Effects of various acid catalysts in dimethyl isosorbide/water co-solvent system for lignocellulosic biomass pretreatment

Abstract

Novel organosolv pretreatments of biomass using biobased green solvents have attracted increasing attention to realize sustainable biorefinery. We have demonstrated that the feasibility of dimethyl isosorbide/water co-solvent in fractionating lignocellulosic biomass (Eucalyptus) for multiple products under a mild condition (120 °C, 60 min). To take a further step towards revealing the effects of catalysts, we explored various Brønsted (e.g., H2SO4, HCl, and p-TsOH), Lewis acid catalysts (e.g., AlCl3 and FeCl3) and their combinations in this co-solvent system. An interesting finding was that the delignification efficiency of AlCl3 was lower than that of H2SO4 (69.9% vs 91.2%), while the cellulose conversion efficiency of the pretreated pulp was similar (∼80%). It is hypothesized that the presence of Al3+ could inhibit the binding of lignin to cellulase, which was supported by the quantum chemistry calculations.
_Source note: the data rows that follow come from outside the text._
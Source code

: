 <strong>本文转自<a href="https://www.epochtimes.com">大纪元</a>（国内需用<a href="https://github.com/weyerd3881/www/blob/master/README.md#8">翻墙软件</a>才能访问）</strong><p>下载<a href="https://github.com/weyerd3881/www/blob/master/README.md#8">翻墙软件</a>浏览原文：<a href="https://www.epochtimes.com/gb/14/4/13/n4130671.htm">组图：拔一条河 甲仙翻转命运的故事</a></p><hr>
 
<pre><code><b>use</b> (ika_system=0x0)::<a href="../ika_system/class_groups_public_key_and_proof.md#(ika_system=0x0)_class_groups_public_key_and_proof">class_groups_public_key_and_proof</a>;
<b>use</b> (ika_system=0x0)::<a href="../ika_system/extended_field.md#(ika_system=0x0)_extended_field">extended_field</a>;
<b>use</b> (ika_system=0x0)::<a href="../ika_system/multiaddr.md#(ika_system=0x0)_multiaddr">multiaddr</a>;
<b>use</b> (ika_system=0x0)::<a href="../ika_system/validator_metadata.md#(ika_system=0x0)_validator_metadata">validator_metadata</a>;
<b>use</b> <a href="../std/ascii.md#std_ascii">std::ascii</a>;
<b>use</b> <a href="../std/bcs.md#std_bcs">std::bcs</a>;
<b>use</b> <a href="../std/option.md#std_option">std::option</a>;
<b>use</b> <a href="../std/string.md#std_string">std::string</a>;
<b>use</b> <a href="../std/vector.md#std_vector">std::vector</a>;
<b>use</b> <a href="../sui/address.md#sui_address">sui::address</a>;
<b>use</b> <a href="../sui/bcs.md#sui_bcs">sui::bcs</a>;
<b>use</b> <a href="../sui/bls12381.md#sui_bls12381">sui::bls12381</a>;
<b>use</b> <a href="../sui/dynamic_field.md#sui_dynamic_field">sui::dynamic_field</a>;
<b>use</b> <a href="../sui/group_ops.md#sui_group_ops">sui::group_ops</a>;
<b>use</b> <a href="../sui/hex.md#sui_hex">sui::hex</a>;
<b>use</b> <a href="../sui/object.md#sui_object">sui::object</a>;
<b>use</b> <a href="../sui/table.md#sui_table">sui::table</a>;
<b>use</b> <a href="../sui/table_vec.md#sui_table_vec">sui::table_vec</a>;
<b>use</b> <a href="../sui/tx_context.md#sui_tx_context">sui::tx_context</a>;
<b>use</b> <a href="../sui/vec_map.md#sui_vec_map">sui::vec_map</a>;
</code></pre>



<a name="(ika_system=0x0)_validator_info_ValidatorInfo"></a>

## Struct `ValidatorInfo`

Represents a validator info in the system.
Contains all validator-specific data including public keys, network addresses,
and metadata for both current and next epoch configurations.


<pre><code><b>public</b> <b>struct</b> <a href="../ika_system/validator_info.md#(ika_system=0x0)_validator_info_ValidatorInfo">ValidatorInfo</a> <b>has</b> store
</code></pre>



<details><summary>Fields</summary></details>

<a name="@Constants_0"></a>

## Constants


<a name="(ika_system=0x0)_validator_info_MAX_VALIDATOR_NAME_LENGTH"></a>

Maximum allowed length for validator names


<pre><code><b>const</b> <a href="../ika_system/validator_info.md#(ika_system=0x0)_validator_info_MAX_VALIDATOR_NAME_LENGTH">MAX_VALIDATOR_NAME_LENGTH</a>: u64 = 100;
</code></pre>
Results revealed the presence of cation− π interactions between Al3+ and lignin with interaction energy (ΔE) was 1022.04 kJ/mol and 1003.04 kJ/mol for S and G type of lignin, respectively. In addition, the pretreatment with H2SO4 -AlCl3 co-catalyst could achieve a high lignin removal efficiency of 93.0% and almost complete enzymatic hydrolysis of obtained cellulose pulp (∼100%). This research demonstrated that the co-catalyst strategy effectively improved the overall performance of the solvent-based biorefinery.